Comments are welcomed.

My comment is not specifically about your situation, but maybe related.

I have noticed that there is confusion at times between the core and the cloud as to what is the current status of communication.

For example, while my core is connecting to the cloud, if I reset it, then when it comes back up, the cloud is still sending it packets from the previous connection. These appear to be ignored by my core, but it is now incapable of starting up the tcp connection.

If I wait long enough before doing a reset, all is fine.

There seems to be some ‘dead’ states in the connection state diagram.

I think this could relate to your problem, as if you lost packets from the connection to the cloud of your core 2, then the connection state is confused.

So really this gives the impression that the core is not stable. Some resets it works, others it does not.

I witness all this by using wireshark on my outgoing Internet connection.

Hi!

Please see https://community.spark.io/t/bug-bounty-kill-the-cyan-flash-of-death/1322/268 and five that FW a try.

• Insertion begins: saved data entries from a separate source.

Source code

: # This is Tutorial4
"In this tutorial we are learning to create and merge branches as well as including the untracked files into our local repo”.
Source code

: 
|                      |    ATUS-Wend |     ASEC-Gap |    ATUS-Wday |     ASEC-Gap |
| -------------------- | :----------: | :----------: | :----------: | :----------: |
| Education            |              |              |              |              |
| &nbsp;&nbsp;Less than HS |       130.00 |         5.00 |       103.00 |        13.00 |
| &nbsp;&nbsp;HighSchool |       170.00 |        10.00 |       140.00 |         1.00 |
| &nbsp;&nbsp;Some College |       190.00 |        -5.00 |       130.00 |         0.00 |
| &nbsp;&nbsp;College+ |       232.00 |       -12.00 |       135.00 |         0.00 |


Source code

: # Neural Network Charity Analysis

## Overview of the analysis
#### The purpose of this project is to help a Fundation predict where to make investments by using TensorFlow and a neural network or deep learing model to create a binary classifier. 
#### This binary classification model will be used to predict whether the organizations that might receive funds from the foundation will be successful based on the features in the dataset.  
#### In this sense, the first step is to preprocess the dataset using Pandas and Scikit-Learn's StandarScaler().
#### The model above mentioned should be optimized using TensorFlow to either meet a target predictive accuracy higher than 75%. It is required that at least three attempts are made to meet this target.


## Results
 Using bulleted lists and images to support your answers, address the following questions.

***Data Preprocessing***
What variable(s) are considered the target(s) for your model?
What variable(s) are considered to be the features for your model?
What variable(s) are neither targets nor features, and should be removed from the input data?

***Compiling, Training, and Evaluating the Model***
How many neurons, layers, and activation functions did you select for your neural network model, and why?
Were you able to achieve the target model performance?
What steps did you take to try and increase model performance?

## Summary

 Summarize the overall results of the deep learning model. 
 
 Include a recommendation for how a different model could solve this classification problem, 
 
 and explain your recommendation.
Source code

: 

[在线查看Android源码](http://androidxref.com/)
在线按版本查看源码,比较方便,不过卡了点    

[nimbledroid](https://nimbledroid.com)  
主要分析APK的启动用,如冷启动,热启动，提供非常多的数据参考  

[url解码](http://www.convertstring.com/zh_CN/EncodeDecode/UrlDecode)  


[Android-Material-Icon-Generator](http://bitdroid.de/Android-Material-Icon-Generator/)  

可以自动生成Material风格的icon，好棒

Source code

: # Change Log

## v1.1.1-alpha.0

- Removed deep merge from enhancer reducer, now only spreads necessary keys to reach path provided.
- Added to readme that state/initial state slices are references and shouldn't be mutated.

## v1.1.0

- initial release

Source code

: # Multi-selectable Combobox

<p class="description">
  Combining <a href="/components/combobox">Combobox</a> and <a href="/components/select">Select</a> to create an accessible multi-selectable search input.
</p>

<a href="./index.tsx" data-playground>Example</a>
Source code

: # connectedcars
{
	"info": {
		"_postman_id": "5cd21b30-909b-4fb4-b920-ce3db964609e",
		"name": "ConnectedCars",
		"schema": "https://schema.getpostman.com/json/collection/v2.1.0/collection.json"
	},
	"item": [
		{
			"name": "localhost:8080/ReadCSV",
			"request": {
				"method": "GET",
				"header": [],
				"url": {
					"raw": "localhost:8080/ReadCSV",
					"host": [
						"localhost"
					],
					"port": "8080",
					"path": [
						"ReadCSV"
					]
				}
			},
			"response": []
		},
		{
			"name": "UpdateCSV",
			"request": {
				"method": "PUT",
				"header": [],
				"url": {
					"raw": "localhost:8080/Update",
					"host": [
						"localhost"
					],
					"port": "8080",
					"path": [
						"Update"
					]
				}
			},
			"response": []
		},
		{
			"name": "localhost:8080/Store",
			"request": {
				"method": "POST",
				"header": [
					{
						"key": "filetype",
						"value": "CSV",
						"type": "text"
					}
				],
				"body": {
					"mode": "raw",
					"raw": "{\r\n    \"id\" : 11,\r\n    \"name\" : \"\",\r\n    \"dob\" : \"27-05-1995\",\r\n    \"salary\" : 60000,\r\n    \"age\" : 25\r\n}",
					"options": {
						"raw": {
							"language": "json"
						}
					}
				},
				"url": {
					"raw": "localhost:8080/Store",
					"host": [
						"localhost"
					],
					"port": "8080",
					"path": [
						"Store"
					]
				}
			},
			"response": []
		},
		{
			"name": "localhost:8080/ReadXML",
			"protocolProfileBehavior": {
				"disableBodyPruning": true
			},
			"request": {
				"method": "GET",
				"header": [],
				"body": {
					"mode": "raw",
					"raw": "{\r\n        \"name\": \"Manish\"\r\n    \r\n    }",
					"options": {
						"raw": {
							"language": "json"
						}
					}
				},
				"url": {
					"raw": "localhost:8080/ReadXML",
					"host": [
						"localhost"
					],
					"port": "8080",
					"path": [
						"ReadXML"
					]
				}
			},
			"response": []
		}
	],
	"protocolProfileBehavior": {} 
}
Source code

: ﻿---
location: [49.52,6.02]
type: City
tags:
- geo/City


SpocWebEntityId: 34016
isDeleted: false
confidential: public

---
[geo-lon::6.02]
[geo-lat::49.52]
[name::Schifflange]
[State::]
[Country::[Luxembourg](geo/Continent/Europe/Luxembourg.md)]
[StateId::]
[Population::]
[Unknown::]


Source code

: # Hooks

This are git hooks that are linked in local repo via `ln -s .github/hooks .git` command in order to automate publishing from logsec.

Now 2 hours into the latest experiment. Left both cores undisturbed for a while.

Core 1 is fine, BST flashing; Cloud connected.
Core 2 is again “locked” with flashing blue.
Simple RST returned core 2 to operation.

There is a small timing difference between the two applications. Core 1 has fewer delays flashing the BST 2 times per cycle, Core 2 is flashing the BST 3 times per cycle. Just thinking. Going to dinner.

Hi @mariog,

This is very interesting, and not a report I’ve heard before. What kind of packets are you seeing at what point during the connection / post reset etc? Are you seeing any error packets or anything? Any packet captures I could take a peek at?

Thanks!
David

I tried recreating the scenario. Actually, if I wait a while, the core will actually re-initiate the connection.

Through this testing I have seen that there are TCP keep alives after 15 seconds. good.
Also, when my core cannot connect to the cloud (got rejected for some reason). It does not seem to try again.

So I guess my initial comment was incorrect. Sorry for misleading you.